● **What to produce**: Reproduce only the lines below from the line containing "## Documentation" to the line containing "2. The second", exactly as written, with both end lines kept. Omit the pictures.

● **Rendered images with source text**:

----------

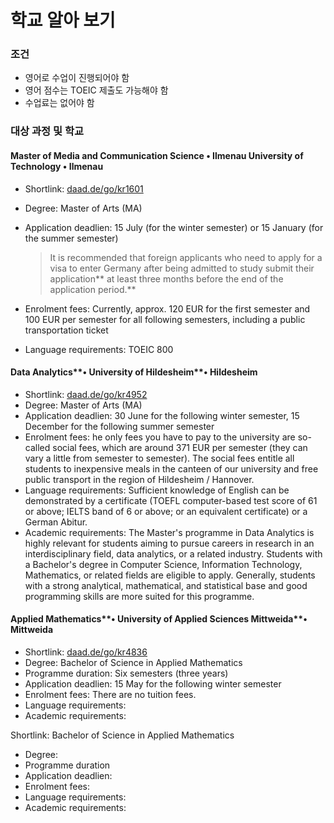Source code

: # 학교 알아 보기

### 조건

* 영어로 수업이 진행되어야 함
* 영어 점수는 TOEIC 제출도 가능해야 함
* 수업료는 없어야 함

### 대상 과정 및 학교

#### Master of Media and Communication Science • Ilmenau University of Technology • Ilmenau

* Shortlink: [daad.de/go/kr1601](https://daad.de/go/kr1601)
* Degree: Master of Arts \(MA\)
* Application deadlien: 15 July \(for the winter semester\) or 15 January \(for the summer semester\)

  > It is recommended that foreign applicants who need to apply for a visa to enter Germany after being admitted to study submit their application** at least three months before the end of the application period.**

* Enrolment fees: Currently, approx. 120 EUR for the first semester and 100 EUR per semester for all following semesters, including a public transportation ticket
* Language requirements: TOEIC 800

#### Data Analytics**• University of Hildesheim**• Hildesheim

* Shortlink: [daad.de/go/kr4952](https://daad.de/go/kr4952)
* Degree: Master of Arts \(MA\)
* Application deadlien: 30 June for the following winter semester, 15 December for the following summer semester
* Enrolment fees: he only fees you have to pay to the university are so-called social fees, which are around 371 EUR per semester \(they can vary a little from semester to semester\). The social fees entitle all students to inexpensive meals in the canteen of our university and free public transport in the region of Hildesheim / Hannover.
* Language requirements: Sufficient knowledge of English can be demonstrated by a certificate \(TOEFL computer-based test score of 61 or above; IELTS band of 6 or above; or an equivalent certificate\) or a German Abitur.
* Academic requirements: The Master's programme in Data Analytics is highly relevant for students aiming to pursue careers in research in an interdisciplinary field, data analytics, or a related industry. Students with a Bachelor's degree in Computer Science, Information Technology, Mathematics, or related fields are eligible to apply. Generally, students with a strong analytical, mathematical, and statistical base and good programming skills are more suited for this programme.

#### Applied Mathematics**• University of Applied Sciences Mittweida**• Mittweida

* Shortlink: [daad.de/go/kr4836](https://daad.de/go/kr4836)
* Degree: Bachelor of Science in Applied Mathematics
* Programme duration: Six semesters \(three years\)
* Application deadlien: 15 May for the following winter semester
* Enrolment fees: There are no tuition fees.
* Language requirements: 
* Academic requirements: 







Shortlink: Bachelor of Science in Applied Mathematics

* Degree: 
* Programme duration
* Application deadlien: 
* Enrolment fees:
* Language requirements: 
* Academic requirements: 



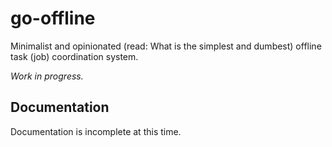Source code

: # go-offline

Minimalist and opinionated (read: What is the simplest and dumbest) offline task (job) coordination system.

_Work in progress._

## Documentation

Documentation is incomplete at this time.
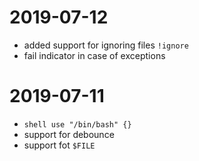 # 2019-07-12

- added support for ignoring files `!ignore`
- fail indicator in case of exceptions

# 2019-07-11

- `shell use "/bin/bash" {}`
- support for debounce
- support fot `$FILE`
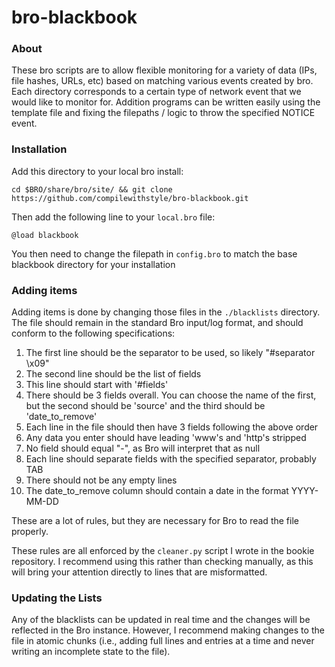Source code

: # bro-blackbook

### About

These bro scripts are to allow flexible monitoring for a variety of data (IPs, file hashes, URLs, etc)
based on matching various events created by bro. Each directory corresponds to a certain type of
network event that we would like to monitor for. Addition programs can be written easily using the
template file and fixing the filepaths / logic to throw the specified NOTICE event.

### Installation

Add this directory to your local bro install:

	cd $BRO/share/bro/site/ && git clone https://github.com/compilewithstyle/bro-blackbook.git

Then add the following line to your `local.bro` file:

	@load blackbook

You then need to change the filepath in `config.bro` to match the base blackbook directory
for your installation

### Adding items

Adding items is done by changing those files in the `./blacklists` directory. The file should remain
in the standard Bro input/log format, and should conform to the following specifications:

1. The first line should be the separator to be used, so likely "#separator \x09"
2. The second line should be the list of fields
  1. This line should start with '#fields'
  2. There should be 3 fields overall. You can choose the name of the first, but the second should
     be 'source' and the third should be 'date_to_remove'
3. Each line in the file should then have 3 fields following the above order
4. Any data you enter should have leading 'www's and 'http's stripped
5. No field should equal "-", as Bro will interpret that as null
6. Each line should separate fields with the specified separator, probably TAB
7. There should not be any empty lines
8. The date_to_remove column should contain a date in the format YYYY-MM-DD

These are a lot of rules, but they are necessary for Bro to read the file properly.

These rules are all enforced by the `cleaner.py` script I wrote in the bookie repository. I recommend
using this rather than checking manually, as this will bring your attention directly to lines that
are misformatted.

### Updating the Lists

Any of the blacklists can be updated in real time and the changes will be reflected in the Bro
instance. However, I recommend making changes to the file in atomic chunks (i.e., adding full
lines and entries at a time and never writing an incomplete state to the file).
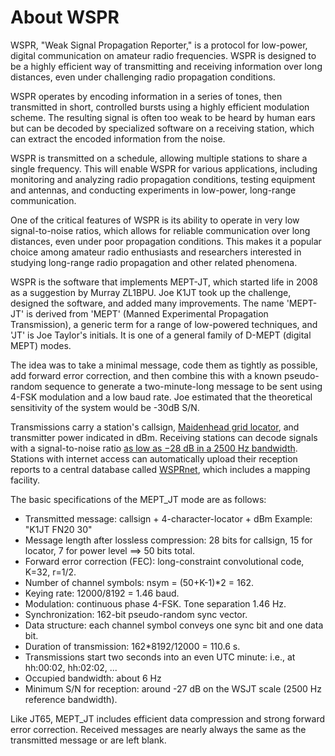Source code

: # About WSPR

WSPR, "Weak Signal Propagation Reporter," is a protocol for low-power, digital communication on amateur radio frequencies. WSPR is designed to be a highly efficient way of transmitting and receiving information over long distances, even under challenging radio propagation conditions.

WSPR operates by encoding information in a series of tones, then transmitted in short, controlled bursts using a highly efficient modulation scheme. The resulting signal is often too weak to be heard by human ears but can be decoded by specialized software on a receiving station, which can extract the encoded information from the noise.

WSPR is transmitted on a schedule, allowing multiple stations to share a single frequency. This will enable WSPR for various applications, including monitoring and analyzing radio propagation conditions, testing equipment and antennas, and conducting experiments in low-power, long-range communication.

One of the critical features of WSPR is its ability to operate in very low signal-to-noise ratios, which allows for reliable communication over long distances, even under poor propagation conditions. This makes it a popular choice among amateur radio enthusiasts and researchers interested in studying long-range radio propagation and other related phenomena.

WSPR is the software that implements MEPT-JT, which started life in 2008 as a suggestion by Murray ZL1BPU. Joe K1JT took up the challenge, designed the software, and added many improvements. The name 'MEPT-JT' is derived from 'MEPT' (Manned Experimental Propagation Transmission), a generic term for a range of low-powered techniques, and 'JT' is Joe Taylor's initials. It is one of a general family of D-MEPT (digital MEPT) modes.

The idea was to take a minimal message, code them as tightly as possible, add forward error correction, and then combine this with a known pseudo-random sequence to generate a two-minute-long message to be sent using 4-FSK modulation and a low baud rate. Joe estimated that the theoretical sensitivity of the system would be -30dB S/N.

Transmissions carry a station's callsign, [Maidenhead grid locator](https://en.wikipedia.org/wiki/Maidenhead\_Locator\_System), and transmitter power indicated in dBm. Receiving stations can decode signals with a signal-to-noise ratio [as low as −28 dB in a 2500 Hz bandwidth](https://physics.princeton.edu//pulsar/K1JT/wsprrypi.html). Stations with internet access can automatically upload their reception reports to a central database called [WSPRnet](https://wsprnet.org), which includes a mapping facility.

The basic specifications of the MEPT\_JT mode are as follows:

- Transmitted message: callsign + 4-character-locator + dBm Example: "K1JT FN20 30"
- Message length after lossless compression: 28 bits for callsign, 15 for locator, 7 for power level ==\> 50 bits total.
- Forward error correction (FEC): long-constraint convolutional code, K=32, r=1/2.
- Number of channel symbols: nsym = (50+K-1)\*2 = 162.
- Keying rate: 12000/8192 = 1.46 baud.
- Modulation: continuous phase 4-FSK. Tone separation 1.46 Hz.
- Synchronization: 162-bit pseudo-random sync vector.
- Data structure: each channel symbol conveys one sync bit and one data bit.
- Duration of transmission: 162\*8192/12000 = 110.6 s.
- Transmissions start two seconds into an even UTC minute: i.e., at hh:00:02, hh:02:02, ...
- Occupied bandwidth: about 6 Hz
- Minimum S/N for reception: around -27 dB on the WSJT scale (2500 Hz reference bandwidth).

Like JT65, MEPT\_JT includes efficient data compression and strong forward error correction. Received messages are nearly always the same as the transmitted message or are left blank.
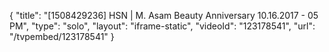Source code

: {
    "title": "[1508429236] HSN | M. Asam Beauty Anniversary 10.16.2017 - 05 PM",
    "type": "solo",
    "layout": "iframe-static",
    "videoId": "123178541",
    "url": "\/tvpembed\/123178541"
}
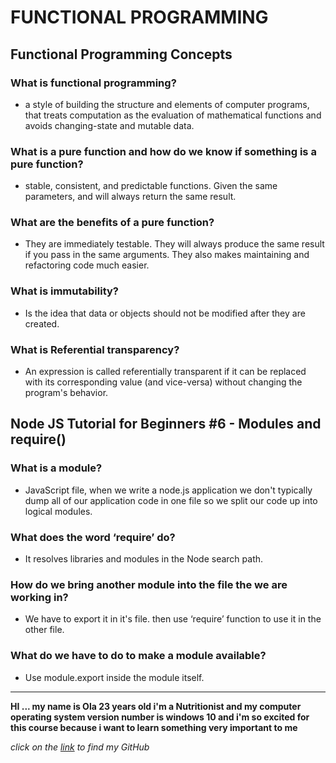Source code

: # FUNCTIONAL PROGRAMMING

## **Functional Programming Concepts**

### What is functional programming?

- a style of building the structure and elements of computer programs, that treats computation as the evaluation of mathematical functions and avoids changing-state and mutable data.

### What is a pure function and how do we know if something is a pure function?

- stable, consistent, and predictable functions. Given the same parameters, and will always return the same result.

### What are the benefits of a pure function?

- They are immediately testable. They will always produce the same result if you pass in the same arguments. They also makes maintaining and refactoring code much easier.

### What is immutability?

- Is the idea that data or objects should not be modified after they are created.

### What is Referential transparency?

- An expression is called referentially transparent if it can be replaced with its corresponding value (and vice-versa) without changing the program's behavior.

## **Node JS Tutorial for Beginners #6 - Modules and require()**

### What is a module?

- JavaScript file, when we write a node.js application we don't typically dump all of our application code in one file so we split our code up into logical modules.

### What does the word ‘require’ do?

- It resolves libraries and modules in the Node search path.

### How do we bring another module into the file the we are working in?

- We have to export it in it's file. then use ‘require’ function to use it in the other file.

### What do we have to do to make a module available?

- Use module.export inside the module itself.


<hr>

**HI ... my name is Ola 23 years old i'm a Nutritionist and my computer operating system version number is windows 10 and i'm so excited for this course because i want to learn something very important to me**

*click on the [link](https://github.com/olaaltaslaq) to find my GitHub*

----------

● **Answer for this exercise**:
## Documentation

Documentation is incomplete at this time.
 # 2019-07-12

- added support for ignoring files `!ignore`
- fail indicator in case of exceptions

# 2019-07-11

- `shell use "/bin/bash" {}`
- support for debounce
- support fot `$FILE`
Source code

: # bro-blackbook

### About

These bro scripts are to allow flexible monitoring for a variety of data (IPs, file hashes, URLs, etc)
based on matching various events created by bro. Each directory corresponds to a certain type of
network event that we would like to monitor for. Addition programs can be written easily using the
template file and fixing the filepaths / logic to throw the specified NOTICE event.

### Installation

Add this directory to your local bro install:

	cd $BRO/share/bro/site/ && git clone https://github.com/compilewithstyle/bro-blackbook.git

Then add the following line to your `local.bro` file:

	@load blackbook

You then need to change the filepath in `config.bro` to match the base blackbook directory
for your installation

### Adding items

Adding items is done by changing those files in the `./blacklists` directory. The file should remain
in the standard Bro input/log format, and should conform to the following specifications:

1. The first line should be the separator to be used, so likely "#separator \x09"
2. The second line should be the list of fields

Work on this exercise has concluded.